No matter how you look at it, the Seiko 62MAS is one of the coolest divers ever built. I rank it right up there with watches like the Fifty-Fathoms and the original Doxa Sub 300 models. It’s the ultimate essence of the Seiko sports watch and I will always love the design. The new Seiko SJE093 aims to deliver something even closer to the original Seiko ref. 6217 diver from 1965, mostly in the way of case sizing. In that regard, I guess this is cool—seeing as how many took issue with what was effectively a 40mm case size on the last pricey re-edition, the SLA017. What puzzles me here is Seiko’s movement choice to bring the case dimensions down “drastically” according to some watch bloggers. Come on guys. Drastically? Really?
The last re-edition SLA017 was powered by the 8L35 (essentially a non-branded Grand Seiko 9S55) and was priced at basically $4,000 USD. Fine. And that movement/run even had its own embarrassing problems, which Klein Vintage Watch documented here. But to achieve the new vintage correct dimensions (now 38mm diameter x 12.5mm thick), Seiko went with a slimmed down version of the 6L35 called the 6L37. For reference, the 6L35 was introduced in 2018 with a limited edition Presage model … a $2,200 USD watch.
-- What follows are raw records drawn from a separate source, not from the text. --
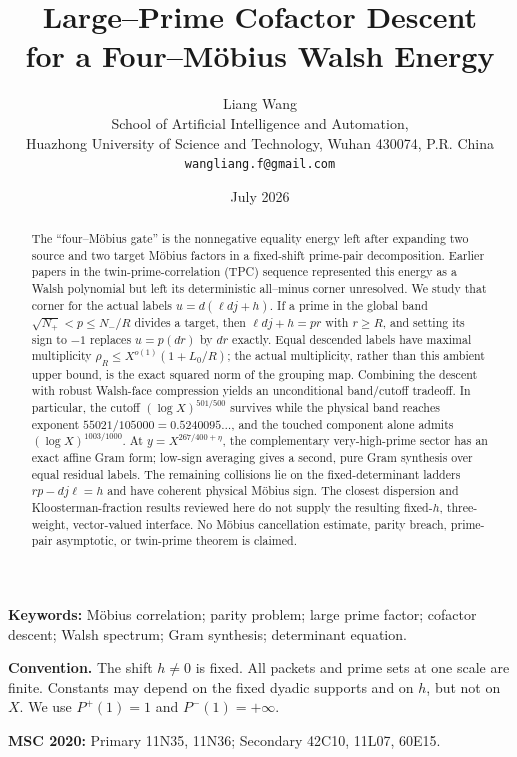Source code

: \documentclass[11pt]{article}
\title{\bfseries Large--Prime Cofactor Descent\\
for a Four--M\"obius Walsh Energy}
\author{Liang Wang\\
\small School of Artificial Intelligence and Automation,\\[-2pt]
\small Huazhong University of Science and Technology, Wuhan 430074, P.R. China\\
\small \texttt{wangliang.f@gmail.com}}
\date{July 2026}
\theoremstyle{definition}
\theoremstyle{remark}
\begin{document}
\maketitle

\begin{abstract}
The ``four--M\"obius gate'' is the nonnegative equality energy left
after expanding two source and two target M\"obius factors in a
fixed-shift prime-pair decomposition.  Earlier papers in the
twin-prime-correlation (TPC) sequence represented this energy as a
Walsh polynomial but left its deterministic all--minus corner
unresolved.  We study that corner for the actual labels
\(u=d(\ell d j+h)\).  If a prime in the global band
\(\sqrt{N_+}<p\le N_-/R\) divides a target, then
\(\ell d j+h=pr\) with \(r\ge R\), and setting its sign to \(-1\)
replaces \(u=p(dr)\) by \(dr\) exactly.  Equal descended labels have
maximal multiplicity
\(\rho_R\le X^{o(1)}(1+L_0/R)\); the actual multiplicity, rather than
this ambient upper bound, is the exact squared norm of the grouping
map.  Combining the descent with robust Walsh-face compression yields
an unconditional band/cutoff tradeoff.  In particular, the cutoff
\((\log X)^{501/500}\) survives while the physical band reaches
exponent \(55021/105000=0.5240095\ldots\), and the touched component
alone admits \((\log X)^{1003/1000}\).  At
\(y=X^{267/400+\eta}\), the complementary very-high-prime sector has
an exact affine Gram form; low-sign averaging gives a second, pure Gram
synthesis over equal residual labels.  The remaining collisions lie on
the fixed-determinant ladders \(rp-dj\ell=h\) and have coherent physical
M\"obius sign.  The closest dispersion and Kloosterman-fraction results
reviewed here do not supply the resulting fixed-\(h\), three-weight,
vector-valued interface.  No M\"obius cancellation estimate, parity
breach, prime-pair asymptotic, or twin-prime theorem is claimed.
\end{abstract}

\noindent\textbf{Keywords:} M\"obius correlation; parity problem;
large prime factor; cofactor descent; Walsh spectrum; Gram synthesis;
determinant equation.

\medskip
\noindent\textbf{Convention.}
The shift \(h\ne0\) is fixed.  All packets and prime sets at one scale
are finite.  Constants may depend on the fixed dyadic supports and on
\(h\), but not on \(X\).  We use \(P^+(1)=1\) and
\(P^-(1)=+\infty\).

\medskip
\noindent\textbf{MSC 2020:} Primary 11N35, 11N36; Secondary 42C10,
11L07, 60E15.














\begingroup
\small
\raggedright
\setlength{\bibsep}{4pt plus 1pt minus 1pt}


\endgroup
\end{document}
So, let’s keep track of this. Seiko moved from an 8-series movement down to a 6-series movement to get the watch down to a 38mm case diameter with a 12.5mm case thickness—”drastically” different from the 39.9mm case diameter x 14.1mm case thickness, of the previous SLA017. But to top it off, they are now charging what’s basically the same price they did for the 8L-equipped SLA017 in 2017—€3,700 EUR or $4,033 USD at the time of this release. Nice one, Seiko.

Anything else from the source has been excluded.